--- SUPPLIED RECORDS Enclosed Below ---
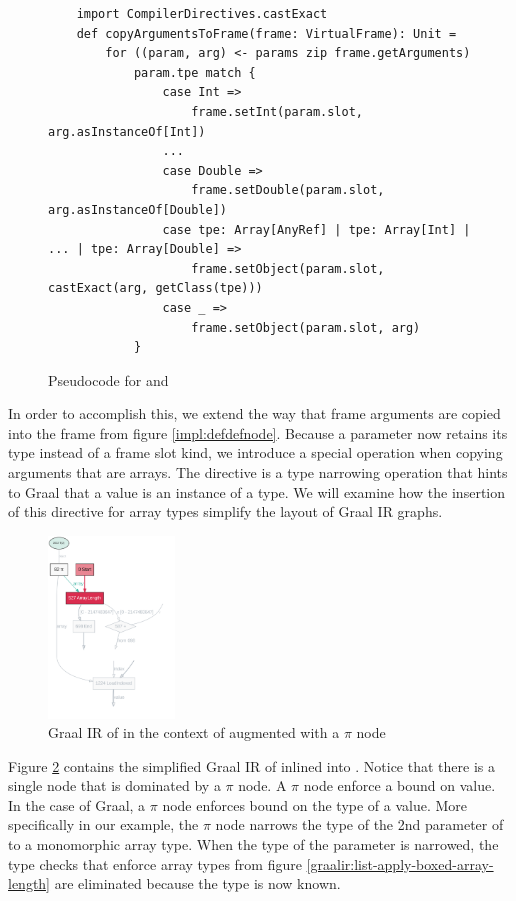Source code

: \begin{figure}[!htb]
	\begin{verbatim}
	import CompilerDirectives.castExact
	def copyArgumentsToFrame(frame: VirtualFrame): Unit = 
		for ((param, arg) <- params zip frame.getArguments) 
			param.tpe match {
				case Int =>
					frame.setInt(param.slot, arg.asInstanceOf[Int])
				...
				case Double =>
					frame.setDouble(param.slot, arg.asInstanceOf[Double])	
				case tpe: Array[AnyRef] | tpe: Array[Int] | ... | tpe: Array[Double] =>
					frame.setObject(param.slot, castExact(arg, getClass(tpe)))
				case _ =>
					frame.setObject(param.slot, arg)
			}
	\end{verbatim}
	\caption{Pseudocode for  and }
	\label{impl:specialized-copy-arguments}
\end{figure}

In order to accomplish this, we extend the way that frame arguments are copied into the frame from figure \ref{impl:defdefnode}.
Because a parameter now retains its type instead of a frame slot kind, we introduce a special operation when copying arguments that are arrays. 
The  directive is a type narrowing operation that hints to Graal that a value is an instance of a type.
We will examine how the insertion of this directive for array types simplify the layout of Graal IR graphs.

\begin{figure}[!htb]
	\centering
	\includegraphics[width=0.3\textwidth]{figures/dot/List.apply.specialized.array_length.png}
	\caption{Graal IR of  in the context of  augmented with a $\pi$ node}
	\label{graalir:list-apply-specialized-array-length}
\end{figure}

Figure \ref{graalir:list-apply-specialized-array-length} contains the simplified Graal IR of  inlined into .
Notice that there is a single  node that is dominated by a $\pi$ node.
A $\pi$ node\cite{abdc:pi-nodes} enforce a bound on value.
In the case of Graal, a $\pi$ node enforces bound on the type of a value.
More specifically in our example, the $\pi$ node narrows the type of the 2nd parameter of  to a monomorphic array type.
When the type of the parameter is narrowed, the type checks that enforce array types from figure \ref{graalir:list-apply-boxed-array-length} are eliminated because the type is now known.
--- End of Enclosed SUPPLIED RECORDS ---
Report every line from the material above that mentions the word "into".

**TASK OUTPUT**
In order to accomplish this, we extend the way that frame arguments are copied into the frame from figure \ref{impl:defdefnode}.
Figure \ref{graalir:list-apply-specialized-array-length} contains the simplified Graal IR of  inlined into .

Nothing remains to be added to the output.